■ RECORDS FOR THIS TASK
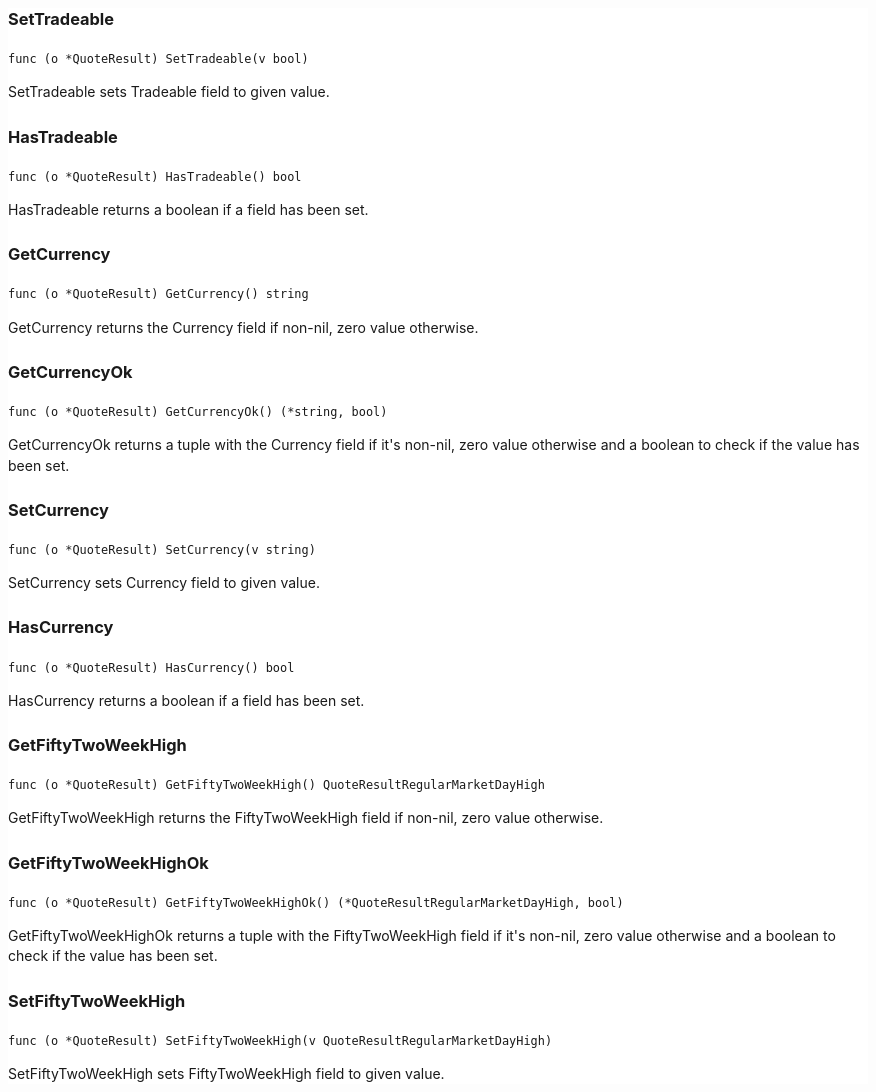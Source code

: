 ### SetTradeable

`func (o *QuoteResult) SetTradeable(v bool)`

SetTradeable sets Tradeable field to given value.

### HasTradeable

`func (o *QuoteResult) HasTradeable() bool`

HasTradeable returns a boolean if a field has been set.

### GetCurrency

`func (o *QuoteResult) GetCurrency() string`

GetCurrency returns the Currency field if non-nil, zero value otherwise.

### GetCurrencyOk

`func (o *QuoteResult) GetCurrencyOk() (*string, bool)`

GetCurrencyOk returns a tuple with the Currency field if it's non-nil, zero value otherwise
and a boolean to check if the value has been set.

### SetCurrency

`func (o *QuoteResult) SetCurrency(v string)`

SetCurrency sets Currency field to given value.

### HasCurrency

`func (o *QuoteResult) HasCurrency() bool`

HasCurrency returns a boolean if a field has been set.

### GetFiftyTwoWeekHigh

`func (o *QuoteResult) GetFiftyTwoWeekHigh() QuoteResultRegularMarketDayHigh`

GetFiftyTwoWeekHigh returns the FiftyTwoWeekHigh field if non-nil, zero value otherwise.

### GetFiftyTwoWeekHighOk

`func (o *QuoteResult) GetFiftyTwoWeekHighOk() (*QuoteResultRegularMarketDayHigh, bool)`

GetFiftyTwoWeekHighOk returns a tuple with the FiftyTwoWeekHigh field if it's non-nil, zero value otherwise
and a boolean to check if the value has been set.

### SetFiftyTwoWeekHigh

`func (o *QuoteResult) SetFiftyTwoWeekHigh(v QuoteResultRegularMarketDayHigh)`

SetFiftyTwoWeekHigh sets FiftyTwoWeekHigh field to given value.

■ THE TASK
Write the material above out again exactly as it reads, but don't carry over the pictures.

■ WRITTEN RESPONSE
Source code

: ### SetTradeable

`func (o *QuoteResult) SetTradeable(v bool)`

SetTradeable sets Tradeable field to given value.

### HasTradeable

`func (o *QuoteResult) HasTradeable() bool`

HasTradeable returns a boolean if a field has been set.

### GetCurrency

`func (o *QuoteResult) GetCurrency() string`

GetCurrency returns the Currency field if non-nil, zero value otherwise.

### GetCurrencyOk

`func (o *QuoteResult) GetCurrencyOk() (*string, bool)`

GetCurrencyOk returns a tuple with the Currency field if it's non-nil, zero value otherwise
and a boolean to check if the value has been set.

### SetCurrency

`func (o *QuoteResult) SetCurrency(v string)`

SetCurrency sets Currency field to given value.

### HasCurrency

`func (o *QuoteResult) HasCurrency() bool`

HasCurrency returns a boolean if a field has been set.

### GetFiftyTwoWeekHigh

`func (o *QuoteResult) GetFiftyTwoWeekHigh() QuoteResultRegularMarketDayHigh`

GetFiftyTwoWeekHigh returns the FiftyTwoWeekHigh field if non-nil, zero value otherwise.

### GetFiftyTwoWeekHighOk

`func (o *QuoteResult) GetFiftyTwoWeekHighOk() (*QuoteResultRegularMarketDayHigh, bool)`

GetFiftyTwoWeekHighOk returns a tuple with the FiftyTwoWeekHigh field if it's non-nil, zero value otherwise
and a boolean to check if the value has been set.

### SetFiftyTwoWeekHigh

`func (o *QuoteResult) SetFiftyTwoWeekHigh(v QuoteResultRegularMarketDayHigh)`

SetFiftyTwoWeekHigh sets FiftyTwoWeekHigh field to given value.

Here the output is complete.